US negotiator: World would judge Iran deal to be 'a good thing'

US Under Secretary of State for Political Affairs Wendy Sherman

The Obama administration’s top negotiator to the Iran talks says the world would hail a nuclear agreement between Tehran and the P5+1 group if the two sides manage to hammer it out this year.

Speaking at Washington’s Carnegie Endowment for International Peace on Friday, Wendy Sherman said, “If we were able to do it, the world would judge it as a good thing.”

The US undersecretary of state for political affairs said that striking a “good deal” with Iran is “very difficult, very complicated, [and] very tough” and “should we be so fortunate as to reach it”, the world would cheer it.

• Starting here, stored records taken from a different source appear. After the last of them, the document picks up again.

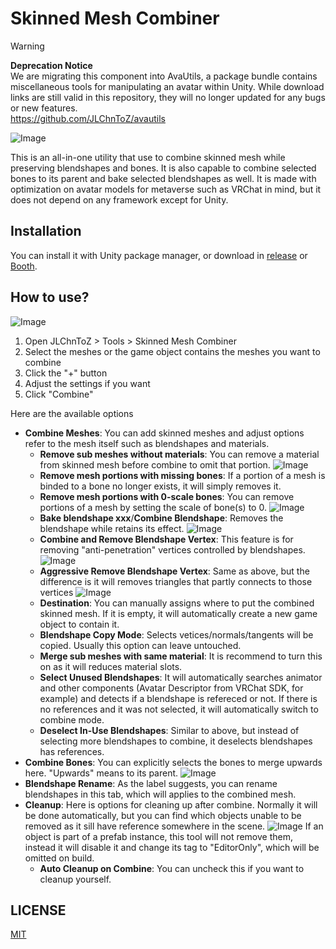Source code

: Skinned Mesh Combiner
=====================

> [!WARNING]
> **Deprecation Notice**  
> We are migrating this component into AvaUtils, a package bundle contains miscellaneous tools for manipulating an avatar within Unity.
> While download links are still valid in this repository, they will no longer updated for any bugs or new features.  
> https://github.com/JLChnToZ/avautils

![Image](cover.png)

This is an all-in-one utility that use to combine skinned mesh while preserving blendshapes and bones.
It is also capable to combine selected bones to its parent and bake selected blendshapes as well.
It is made with optimization on avatar models for metaverse such as VRChat in mind, but it does not depend on any framework except for Unity.

## Installation
You can install it with Unity package manager, or download in [release](https://github.com/JLChnToZ/SkinnedMeshCombiner/releases) or [Booth](https://xtl.booth.pm/items/4664467).

## How to use?

![Image](.tutorial/0.png)
1. Open JLChnToZ > Tools > Skinned Mesh Combiner
2. Select the meshes or the game object contains the meshes you want to combine
3. Click the "+" button
4. Adjust the settings if you want
5. Click "Combine"

Here are the available options
- **Combine Meshes**: You can add skinned meshes and adjust options refer to the mesh itself such as blendshapes and materials.
  - **Remove sub meshes without materials**: You can remove a material from skinned mesh before combine to omit that portion.
    ![Image](.tutorial/1.png)
  - **Remove mesh portions with missing bones**: If a portion of a mesh is binded to a bone no longer exists, it will simply removes it.
  - **Remove mesh portions with 0-scale bones**: You can remove portions of a mesh by setting the scale of bone(s) to 0.
    ![Image](.tutorial/2.png)
  - **Bake blendshape xxx**/**Combine Blendshape**: Removes the blendshape while retains its effect.
    ![Image](.tutorial/3.png)
  - **Combine and Remove Blendshape Vertex**: This feature is for removing "anti-penetration" vertices controlled by blendshapes.
    ![Image](.tutorial/4.png)
  - **Aggressive Remove Blendshape Vertex**: Same as above, but the difference is it will removes triangles that partly connects to those vertices
    ![Image](.tutorial/5.png)
  - **Destination**: You can manually assigns where to put the combined skinned mesh. If it is empty, it will automatically create a new game object to contain it.
  - **Blendshape Copy Mode**: Selects vetices/normals/tangents will be copied. Usually this option can leave untouched.
  - **Merge sub meshes with same material**: It is recommend to turn this on as it will reduces material slots.
  - **Select Unused Blendshapes**: It will automatically searches animator and other components (Avatar Descriptor from VRChat SDK, for example) and detects if a blendshape is refereced or not. If there is no references and it was not selected, it will automatically switch to combine mode.
  - **Deselect In-Use Blendshapes**: Similar to above, but instead of selecting more blendshapes to combine, it deselects blendshapes has references.
- **Combine Bones**: You can explicitly selects the bones to merge upwards here. "Upwards" means to its parent.
  ![Image](.tutorial/6.png)
- **Blendshape Rename**: As the label suggests, you can rename blendshapes in this tab, which will applies to the combined mesh.
- **Cleanup**: Here is options for cleaning up after combine. Normally it will be done automatically, but you can find which objects unable to be removed as it sill have reference somewhere in the scene.
  ![Image](.tutorial/7.png) If an object is part of a prefab instance, this tool will not remove them, instead it will disable it and change its tag to "EditorOnly", which will be omitted on build.
  - **Auto Cleanup on Combine**: You can uncheck this if you want to cleanup yourself.



## LICENSE
[MIT](LICENSE)
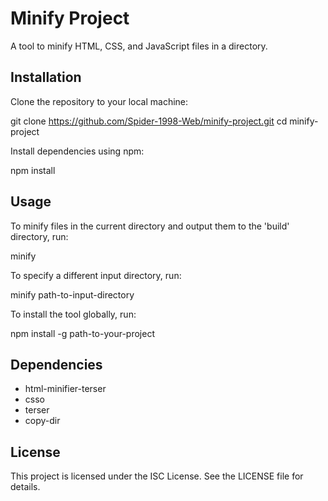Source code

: # Minify Project

A tool to minify HTML, CSS, and JavaScript files in a directory.

## Installation

Clone the repository to your local machine:

git clone https://github.com/Spider-1998-Web/minify-project.git
cd minify-project

Install dependencies using npm:

npm install

## Usage

To minify files in the current directory and output them to the 'build' directory, run:

minify

To specify a different input directory, run:

minify path-to-input-directory


To install the tool globally, run:

npm install -g path-to-your-project

## Dependencies

- html-minifier-terser
- csso
- terser
- copy-dir

## License

This project is licensed under the ISC License. See the LICENSE file for details.
###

“I spent much of the past week in Europe engaged in negotiations with Iran and our multilateral partners regarding Tehran’s nuclear program,” she said.

Iran and the P5+1 group of  states – the United States, Britain, France, China, Russia, and Germany –  are holding negotiations to narrow remaining differences ahead of a July 1 deadline for the final agreement.

Sherman said the United States is seeking an agreement that ensures that “Iran cannot acquire a nuclear weapon and that all of the pathways to fissile material for a nuclear weapon are shut down.”

“And that is our objective and that is the metric we have to meet for what we would consider to be a good, durable, and sustainable agreement,” she added.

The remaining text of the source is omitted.